I hear a lot of new crypto fund managers promote their investment strategy by saying they “act like a venture capital fund but with hedge fund liquidity”.

These managers claim they intend to make token and equity investments (that convert to tokens), selectively capitalizing on short-term gains while staying committed to other projects.

While this approach sounds good in theory, I think the discipline and skills required to be a hedge fund manager are inconsistent with those required to be a long-term venture capital investor and vice versa; hedge fund positions are counted in days, weeks, months or single years and venture capital is a 5-20 year completely illiquid horizon.

I also think this hybrid mindset introduces a tenuous relationship between the people providing early operating capital and projects that have long term ambitions.
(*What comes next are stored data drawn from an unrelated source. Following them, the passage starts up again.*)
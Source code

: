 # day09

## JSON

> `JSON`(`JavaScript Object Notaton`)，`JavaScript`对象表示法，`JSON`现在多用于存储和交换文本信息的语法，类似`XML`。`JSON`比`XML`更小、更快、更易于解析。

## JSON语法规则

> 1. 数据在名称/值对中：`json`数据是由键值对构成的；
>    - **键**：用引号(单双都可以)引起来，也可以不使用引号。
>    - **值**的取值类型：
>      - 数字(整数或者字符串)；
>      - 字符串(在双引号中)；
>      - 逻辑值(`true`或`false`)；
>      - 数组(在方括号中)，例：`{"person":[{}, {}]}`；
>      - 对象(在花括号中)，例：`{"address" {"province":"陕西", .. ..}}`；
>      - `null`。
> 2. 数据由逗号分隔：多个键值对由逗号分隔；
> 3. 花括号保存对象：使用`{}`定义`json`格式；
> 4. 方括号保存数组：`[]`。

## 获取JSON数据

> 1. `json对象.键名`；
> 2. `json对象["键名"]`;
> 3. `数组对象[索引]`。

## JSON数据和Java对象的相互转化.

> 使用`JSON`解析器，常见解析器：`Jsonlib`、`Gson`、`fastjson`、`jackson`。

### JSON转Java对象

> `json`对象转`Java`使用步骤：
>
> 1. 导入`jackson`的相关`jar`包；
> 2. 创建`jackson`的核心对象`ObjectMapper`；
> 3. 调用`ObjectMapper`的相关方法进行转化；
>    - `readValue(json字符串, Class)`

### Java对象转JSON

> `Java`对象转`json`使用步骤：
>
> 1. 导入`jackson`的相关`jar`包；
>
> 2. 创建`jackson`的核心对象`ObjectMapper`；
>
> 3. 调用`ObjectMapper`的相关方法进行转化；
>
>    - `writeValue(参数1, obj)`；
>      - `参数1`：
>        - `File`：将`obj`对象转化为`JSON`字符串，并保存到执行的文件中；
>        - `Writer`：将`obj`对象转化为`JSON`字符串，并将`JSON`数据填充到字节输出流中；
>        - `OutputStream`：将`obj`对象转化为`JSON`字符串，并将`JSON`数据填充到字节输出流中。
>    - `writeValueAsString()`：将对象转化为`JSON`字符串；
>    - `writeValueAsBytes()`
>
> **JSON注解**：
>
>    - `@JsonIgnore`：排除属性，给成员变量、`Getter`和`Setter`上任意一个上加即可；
When you’re disrupting massive industries with heavily entrenched incumbents — endeavors that often take 5-20 yrs — real-time visibility into your share price is a big distraction. You don’t want investors selling their shares at the first hint of an unexpected obstacle, just as you certainly don’t want founders or employees doing the same.

To me, venture capital is about commitment. Massive disruption takes time and commitment from all stakeholders, not just founders. This is why founders and employees traditionally have a 4-year vesting period with a 1-year cliff on stock grants.

This is why I think the “act like a venture capital fund with hedge fund liquidity” mindset will be caustic to most early projects with big ambitions. Early operating capital needs to expect things will take years to see real progress. Most new protocols aren’t a “build a web app in a weekend” type of thing. We are re-writing entire foundational elements of the internet from the ground up and these things take time.

If you’re a founder or investor and the first thing you do in the morning is open up coinmarketcap.com, you’re in for a bumpy ride.